### Task details
Copy all the entries word for word, but omit the pictures.

Stored entries:

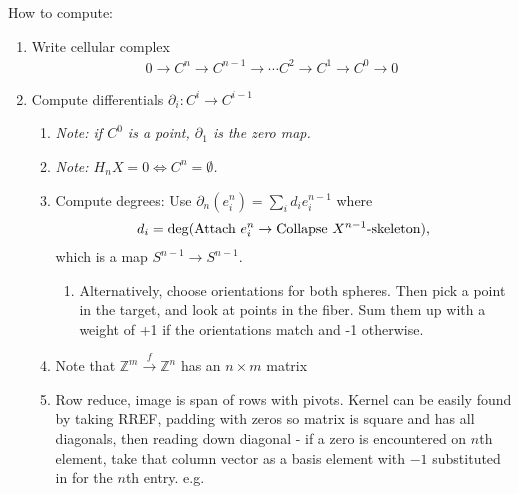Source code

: How to compute:

\begin{enumerate}
\def\labelenumi{\arabic{enumi}.}
\item
  Write cellular complex
  \begin{align*}0 \to C^n \to C^{n-1} \to \cdots C^2 \to C^1 \to C^0 \to 0\end{align*}
\item
  Compute differentials \({\partial}_i: C^i \to C^{i-1}\)

  \begin{enumerate}
  \def\labelenumii{\arabic{enumii}.}
  \setcounter{enumii}{2}
  \tightlist
  \item
    \emph{Note: if \(C^0\) is a point, \({\partial}_1\) is the zero
    map.}
  \item
    \emph{Note: \(H_n X = 0 \iff C^n = \emptyset\).}
  \item
    Compute degrees: Use \({\partial}_n(e_i^n) = \sum_i d_i e_i^{n-1}\)
    where
    \begin{align*}d_i = \deg(\text{Attach }e_i^n \to \text{Collapse } X^{n-1}{\hbox{-}}\text{skeleton}),\end{align*}
    which is a map \(S^{n-1} \to S^{n-1}\).

    \begin{enumerate}
    \def\labelenumiii{\arabic{enumiii}.}
    \tightlist
    \item
      Alternatively, choose orientations for both spheres. Then pick a
      point in the target, and look at points in the fiber. Sum them up
      with a weight of +1 if the orientations match and -1 otherwise.
    \end{enumerate}
  \item
    Note that \({\mathbb{Z}}^m \xrightarrow{f} {\mathbb{Z}}^n\) has an
    \(n\times m\) matrix
  \item
    Row reduce, image is span of rows with pivots. Kernel can be easily
    found by taking RREF, padding with zeros so matrix is square and has
    all diagonals, then reading down diagonal - if a zero is encountered
    on \(n\)th element, take that column vector as a basis element with
    \(-1\) substituted in for the \(n\)th entry. e.g.
  \end{enumerate}


\end{enumerate}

### Solution for this task
Source code

: How to compute:

\begin{enumerate}
\def\labelenumi{\arabic{enumi}.}
\item
  Write cellular complex
  \begin{align*}0 \to C^n \to C^{n-1} \to \cdots C^2 \to C^1 \to C^0 \to 0\end{align*}
\item
  Compute differentials \({\partial}_i: C^i \to C^{i-1}\)

  \begin{enumerate}
  \def\labelenumii{\arabic{enumii}.}
  \setcounter{enumii}{2}
  \tightlist
  \item
    \emph{Note: if \(C^0\) is a point, \({\partial}_1\) is the zero
    map.}
  \item
    \emph{Note: \(H_n X = 0 \iff C^n = \emptyset\).}
  \item
    Compute degrees: Use \({\partial}_n(e_i^n) = \sum_i d_i e_i^{n-1}\)
    where
    \begin{align*}d_i = \deg(\text{Attach }e_i^n \to \text{Collapse } X^{n-1}{\hbox{-}}\text{skeleton}),\end{align*}
    which is a map \(S^{n-1} \to S^{n-1}\).

    \begin{enumerate}
    \def\labelenumiii{\arabic{enumiii}.}
    \tightlist
    \item
      Alternatively, choose orientations for both spheres. Then pick a
      point in the target, and look at points in the fiber. Sum them up
      with a weight of +1 if the orientations match and -1 otherwise.
    \end{enumerate}
  \item
    Note that \({\mathbb{Z}}^m \xrightarrow{f} {\mathbb{Z}}^n\) has an
    \(n\times m\) matrix
  \item
    Row reduce, image is span of rows with pivots. Kernel can be easily
    found by taking RREF, padding with zeros so matrix is square and has
    all diagonals, then reading down diagonal - if a zero is encountered
    on \(n\)th element, take that column vector as a basis element with
    \(-1\) substituted in for the \(n\)th entry. e.g.
  \end{enumerate}


\end{enumerate}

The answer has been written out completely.